(Records from a data source)
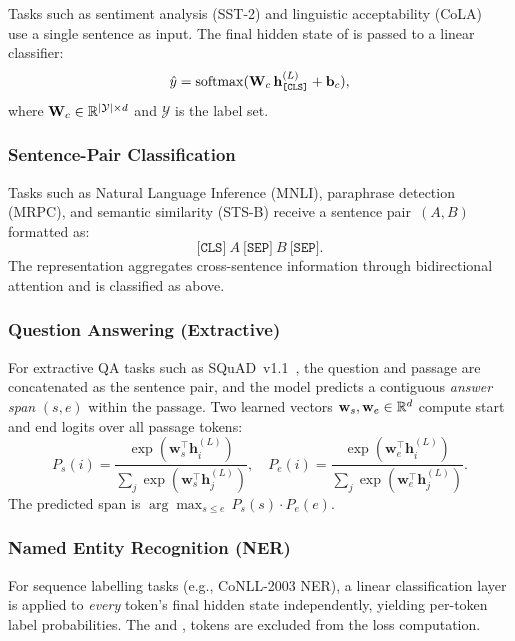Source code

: Tasks such as sentiment analysis (SST-2) and linguistic acceptability
(CoLA)~\cite{wang2018glue} use a single sentence as input.  The final hidden state
of \cls{} is passed to a linear classifier:
\begin{equation}
  \hat{y} = \softmax(\mathbf{W}_c\,\mathbf{h}_{\cls}^{(L)} + \mathbf{b}_c),
  \label{eq:cls}
\end{equation}
where $\mathbf{W}_c \in \R^{|\mathcal{Y}| \times d}$ and $\mathcal{Y}$ is the
label set.

\subsubsection{Sentence-Pair Classification}
\label{ssubsec:pair_cls}

Tasks such as Natural Language Inference (MNLI), paraphrase detection (MRPC), and
semantic similarity (STS-B) receive a sentence pair~$(A, B)$ formatted as:
\[
  \texttt{[CLS]}\ A\ \texttt{[SEP]}\ B\ \texttt{[SEP]}.
\]
The \cls{} representation aggregates cross-sentence information through
bidirectional attention and is classified as above.

\subsubsection{Question Answering (Extractive)}
\label{ssubsec:qa}

For extractive QA tasks such as SQuAD~v1.1~\cite{rajpurkar2016squad}, the
question and passage are concatenated as the sentence pair, and the model predicts
a contiguous \emph{answer span} $(s, e)$ within the passage.  Two learned vectors
$\mathbf{w}_s, \mathbf{w}_e \in \R^d$ compute start and end logits over all
passage tokens:
\begin{equation}
  P_s(i) = \frac{\exp(\mathbf{w}_s^\top \mathbf{h}_i^{(L)})}
                 {\sum_j \exp(\mathbf{w}_s^\top \mathbf{h}_j^{(L)})}, \quad
  P_e(i) = \frac{\exp(\mathbf{w}_e^\top \mathbf{h}_i^{(L)})}
                 {\sum_j \exp(\mathbf{w}_e^\top \mathbf{h}_j^{(L)})}.
  \label{eq:qa}
\end{equation}
The predicted span is $\arg\max_{s \leq e}\, P_s(s) \cdot P_e(e)$.

\subsubsection{Named Entity Recognition (NER)}
\label{ssubsec:ner}

For sequence labelling tasks (e.g., CoNLL-2003 NER), a linear classification
layer is applied to \emph{every} token's final hidden state independently, yielding
per-token label probabilities.  The \cls{} and \sep{} tokens are excluded from the
loss computation.

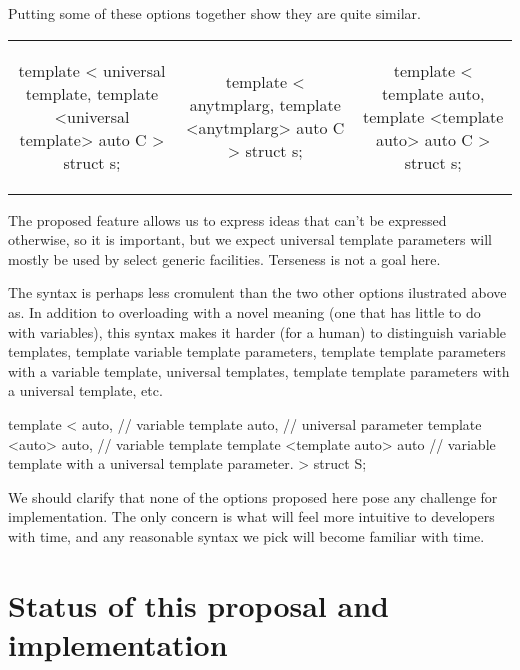 \documentclass{wg21}
\begin{document}
Putting some of these options together show they are quite similar.

\begin{table}
\tiny
\hspace{-30pt}
\begin{tabular}{c | c | c}
\begin{colorblock}
template <
  universal template,
  template <universal template> auto C
>
struct s;
\end{colorblock}
&
\begin{colorblock}
template <
  anytmplarg,
  template <anytmplarg> auto C
>
struct s;
\end{colorblock}
&
\begin{colorblock}
template <
  template auto,
  template <template auto> auto C
>
struct s;
\end{colorblock}
\end{tabular}
\end{table}


The proposed feature allows us to express ideas that can't be expressed otherwise, so it is important,
but we expect universal template parameters will mostly be used by select generic facilities. Terseness is not a goal here.

The  syntax is perhaps less cromulent than the two other options ilustrated above as. In addition to overloading
 with a novel meaning (one that has little to do with variables), this syntax makes it harder (for a human) to distinguish
variable templates, template variable template parameters, template template parameters with a variable template, universal templates,
template template parameters with a universal template, etc.

\begin{colorblock}
template <
   auto, // variable
   template auto, // universal parameter
   template <auto> auto, // variable template
   template <template auto> auto // variable template with a universal template parameter.
>
struct S;
\end{colorblock}


We should clarify that none of the options proposed here pose any challenge for implementation. The only concern is what will feel more intuitive to
developers with time, and any reasonable syntax we pick will become familiar with time.


\section{Status of this proposal and implementation}
\end{document}
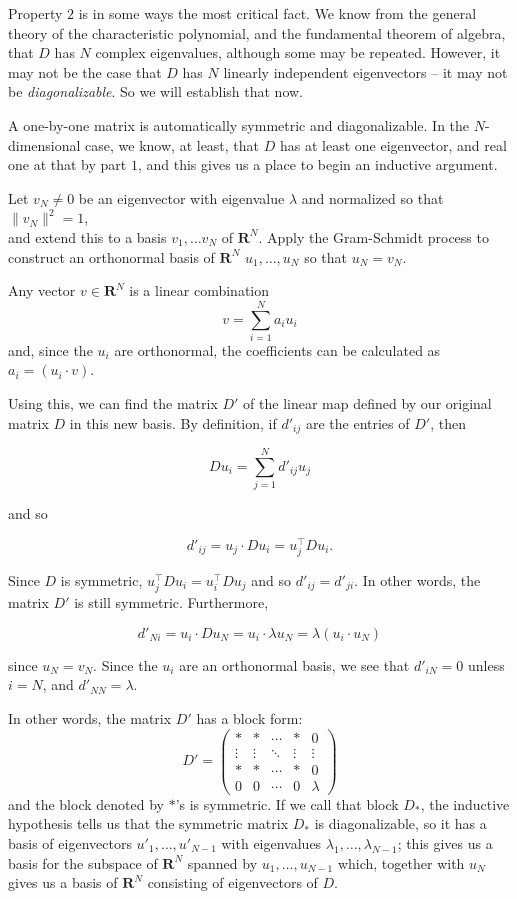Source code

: \documentclass[
]{article}
\begin{document}
Property \(2\) is in some ways the most critical fact. We know from the
general theory of the characteristic polynomial, and the fundamental
theorem of algebra, that \(D\) has \(N\) complex eigenvalues, although
some may be repeated. However, it may not be the case that \(D\) has
\(N\) linearly independent eigenvectors -- it may not be
\emph{diagonalizable}. So we will establish that now.

A one-by-one matrix is automatically symmetric and diagonalizable. In
the \(N\)-dimensional case, we know, at least, that \(D\) has at least
one eigenvector, and real one at that by part \(1\), and this gives us a
place to begin an inductive argument.

Let \(v_{N}\not=0\) be an eigenvector with eigenvalue \(\lambda\) and
normalized so that \(\|v_{N}\|^2=1\),\\
and extend this to a basis \(v_{1},\ldots v_{N}\) of \(\mathbf{R}^{N}\).
Apply the Gram-Schmidt process to construct an orthonormal basis of
\(\mathbf{R}^{N}\) \(u_{1},\ldots, u_{N}\) so that \(u_{N}=v_{N}\).

Any vector \(v\in\mathbf{R}^{N}\) is a linear combination \[
v = \sum_{i=1}^{N} a_{i}u_{i}
\] and, since the \(u_{i}\) are orthonormal, the coefficients can be
calculated as \(a_{i}=(u_{i}\cdot v)\).

Using this, we can find the matrix \(D'\) of the linear map defined by
our original matrix \(D\) in this new basis. By definition, if
\(d'_{ij}\) are the entries of \(D'\), then

\[
Du_{i} = \sum_{j=1}^{N} d'_{ij} u_{j}
\]

and so

\[
d'_{ij} = u_{j}\cdot Du_{i} = u_{j}^{\intercal}Du_{i}.
\]

Since \(D\) is symmetric,
\(u_{j}^{\intercal}Du_{i} =u_{i}^{\intercal}Du_{j}\) and so
\(d'_{ij}=d'_{ji}\). In other words, the matrix \(D'\) is still
symmetric. Furthermore,

\[
d'_{Ni} = u_{i}\cdot Du_{N} = u_{i}\cdot \lambda u_{N} = \lambda (u_{i}\cdot u_{N})
\]

since \(u_{N}=v_{N}\). Since the \(u_{i}\) are an orthonormal basis, we
see that \(d'_{iN}=0\) unless \(i=N\), and \(d'_{NN}=\lambda\).

In other words, the matrix \(D'\) has a block form: \[
D' = \left(\begin{matrix} * & * & \cdots &*  & 0 \\ \vdots & \vdots & \ddots   & \vdots & \vdots \\
* & * & \cdots &*  & 0 \\
0 & 0 & \cdots &0 &\lambda \end{matrix}\right)
\] and the block denoted by \(*\)'s is symmetric. If we call that block
\(D_{*}\), the inductive hypothesis tells us that the symmetric matrix
\(D_{*}\) is diagonalizable, so it has a basis of eigenvectors
\(u'_{1},\ldots, u'_{N-1}\) with eigenvalues
\(\lambda_{1},\ldots, \lambda_{N-1}\); this gives us a basis for the
subspace of \(\mathbf{R}^{N}\) spanned by \(u_{1},\ldots, u_{N-1}\)
which, together with \(u_{N}\) gives us a basis of \(\mathbf{R}^{N}\)
consisting of eigenvectors of \(D\).
\end{document}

### Work item
Copy the records above precisely, and leave every image out of the copy.

### Solution to the exercise
Source code

: Tasks such as sentiment analysis (SST-2) and linguistic acceptability
(CoLA)~\cite{wang2018glue} use a single sentence as input.  The final hidden state
of \cls{} is passed to a linear classifier:
\begin{equation}
  \hat{y} = \softmax(\mathbf{W}_c\,\mathbf{h}_{\cls}^{(L)} + \mathbf{b}_c),
  \label{eq:cls}
\end{equation}
where $\mathbf{W}_c \in \R^{|\mathcal{Y}| \times d}$ and $\mathcal{Y}$ is the
label set.

\subsubsection{Sentence-Pair Classification}
\label{ssubsec:pair_cls}

Tasks such as Natural Language Inference (MNLI), paraphrase detection (MRPC), and
semantic similarity (STS-B) receive a sentence pair~$(A, B)$ formatted as:
\[
  \texttt{[CLS]}\ A\ \texttt{[SEP]}\ B\ \texttt{[SEP]}.
\]
The \cls{} representation aggregates cross-sentence information through
bidirectional attention and is classified as above.

\subsubsection{Question Answering (Extractive)}
\label{ssubsec:qa}

For extractive QA tasks such as SQuAD~v1.1~\cite{rajpurkar2016squad}, the
question and passage are concatenated as the sentence pair, and the model predicts
a contiguous \emph{answer span} $(s, e)$ within the passage.  Two learned vectors
$\mathbf{w}_s, \mathbf{w}_e \in \R^d$ compute start and end logits over all
passage tokens:
\begin{equation}
  P_s(i) = \frac{\exp(\mathbf{w}_s^\top \mathbf{h}_i^{(L)})}
                 {\sum_j \exp(\mathbf{w}_s^\top \mathbf{h}_j^{(L)})}, \quad
  P_e(i) = \frac{\exp(\mathbf{w}_e^\top \mathbf{h}_i^{(L)})}
                 {\sum_j \exp(\mathbf{w}_e^\top \mathbf{h}_j^{(L)})}.
  \label{eq:qa}
\end{equation}
The predicted span is $\arg\max_{s \leq e}\, P_s(s) \cdot P_e(e)$.

\subsubsection{Named Entity Recognition (NER)}
\label{ssubsec:ner}

For sequence labelling tasks (e.g., CoNLL-2003 NER), a linear classification
layer is applied to \emph{every} token's final hidden state independently, yielding
per-token label probabilities.  The \cls{} and \sep{} tokens are excluded from the
loss computation.

 \documentclass{wg21}
\begin{document}
Putting some of these options together show they are quite similar.

\begin{table}
\tiny
\hspace{-30pt}
\begin{tabular}{c | c | c}
\begin{colorblock}
template <
  universal template,
  template <universal template> auto C
>
struct s;
\end{colorblock}
&
\begin{colorblock}
template <
  anytmplarg,
  template <anytmplarg> auto C
>
struct s;
\end{colorblock}
&
\begin{colorblock}
template <
  template auto,
  template <template auto> auto C
>
struct s;
\end{colorblock}
\end{tabular}
\end{table}


The proposed feature allows us to express ideas that can't be expressed otherwise, so it is important,
but we expect universal template parameters will mostly be used by select generic facilities. Terseness is not a goal here.

The  syntax is perhaps less cromulent than the two other options ilustrated above as. In addition to overloading
 with a novel meaning (one that has little to do with variables), this syntax makes it harder (for a human) to distinguish
variable templates, template variable template parameters, template template parameters with a variable template, universal templates,
template template parameters with a universal template, etc.

\begin{colorblock}
template <
   auto, // variable
   template auto, // universal parameter
   template <auto> auto, // variable template
   template <template auto> auto // variable template with a universal template parameter.
>
struct S;
\end{colorblock}


We should clarify that none of the options proposed here pose any challenge for implementation. The only concern is what will feel more intuitive to
developers with time, and any reasonable syntax we pick will become familiar with time.


\section{Status of this proposal and implementation}
\end{document}
Source code

: \documentclass[
]{article}
\begin{document}
Property \(2\) is in some ways the most critical fact. We know from the
general theory of the characteristic polynomial, and the fundamental
theorem of algebra, that \(D\) has \(N\) complex eigenvalues, although
some may be repeated. However, it may not be the case that \(D\) has
\(N\) linearly independent eigenvectors -- it may not be
\emph{diagonalizable}. So we will establish that now.

A one-by-one matrix is automatically symmetric and diagonalizable. In
the \(N\)-dimensional case, we know, at least, that \(D\) has at least
one eigenvector, and real one at that by part \(1\), and this gives us a
place to begin an inductive argument.

Let \(v_{N}\not=0\) be an eigenvector with eigenvalue \(\lambda\) and
normalized so that \(\|v_{N}\|^2=1\),\\
and extend this to a basis \(v_{1},\ldots v_{N}\) of \(\mathbf{R}^{N}\).
Apply the Gram-Schmidt process to construct an orthonormal basis of
\(\mathbf{R}^{N}\) \(u_{1},\ldots, u_{N}\) so that \(u_{N}=v_{N}\).

Any vector \(v\in\mathbf{R}^{N}\) is a linear combination \[
v = \sum_{i=1}^{N} a_{i}u_{i}
\] and, since the \(u_{i}\) are orthonormal, the coefficients can be
calculated as \(a_{i}=(u_{i}\cdot v)\).

Using this, we can find the matrix \(D'\) of the linear map defined by
our original matrix \(D\) in this new basis. By definition, if
\(d'_{ij}\) are the entries of \(D'\), then

\[
Du_{i} = \sum_{j=1}^{N} d'_{ij} u_{j}
\]

and so

\[
d'_{ij} = u_{j}\cdot Du_{i} = u_{j}^{\intercal}Du_{i}.
\]

Since \(D\) is symmetric,
\(u_{j}^{\intercal}Du_{i} =u_{i}^{\intercal}Du_{j}\) and so
\(d'_{ij}=d'_{ji}\). In other words, the matrix \(D'\) is still
symmetric. Furthermore,

\[
d'_{Ni} = u_{i}\cdot Du_{N} = u_{i}\cdot \lambda u_{N} = \lambda (u_{i}\cdot u_{N})
\]

since \(u_{N}=v_{N}\). Since the \(u_{i}\) are an orthonormal basis, we
see that \(d'_{iN}=0\) unless \(i=N\), and \(d'_{NN}=\lambda\).

In other words, the matrix \(D'\) has a block form: \[
D' = \left(\begin{matrix} * & * & \cdots &*  & 0 \\ \vdots & \vdots & \ddots   & \vdots & \vdots \\
* & * & \cdots &*  & 0 \\
0 & 0 & \cdots &0 &\lambda \end{matrix}\right)
\] and the block denoted by \(*\)'s is symmetric. If we call that block
\(D_{*}\), the inductive hypothesis tells us that the symmetric matrix
\(D_{*}\) is diagonalizable, so it has a basis of eigenvectors
\(u'_{1},\ldots, u'_{N-1}\) with eigenvalues
\(\lambda_{1},\ldots, \lambda_{N-1}\); this gives us a basis for the
subspace of \(\mathbf{R}^{N}\) spanned by \(u_{1},\ldots, u_{N-1}\)
which, together with \(u_{N}\) gives us a basis of \(\mathbf{R}^{N}\)
consisting of eigenvectors of \(D\).
\end{document}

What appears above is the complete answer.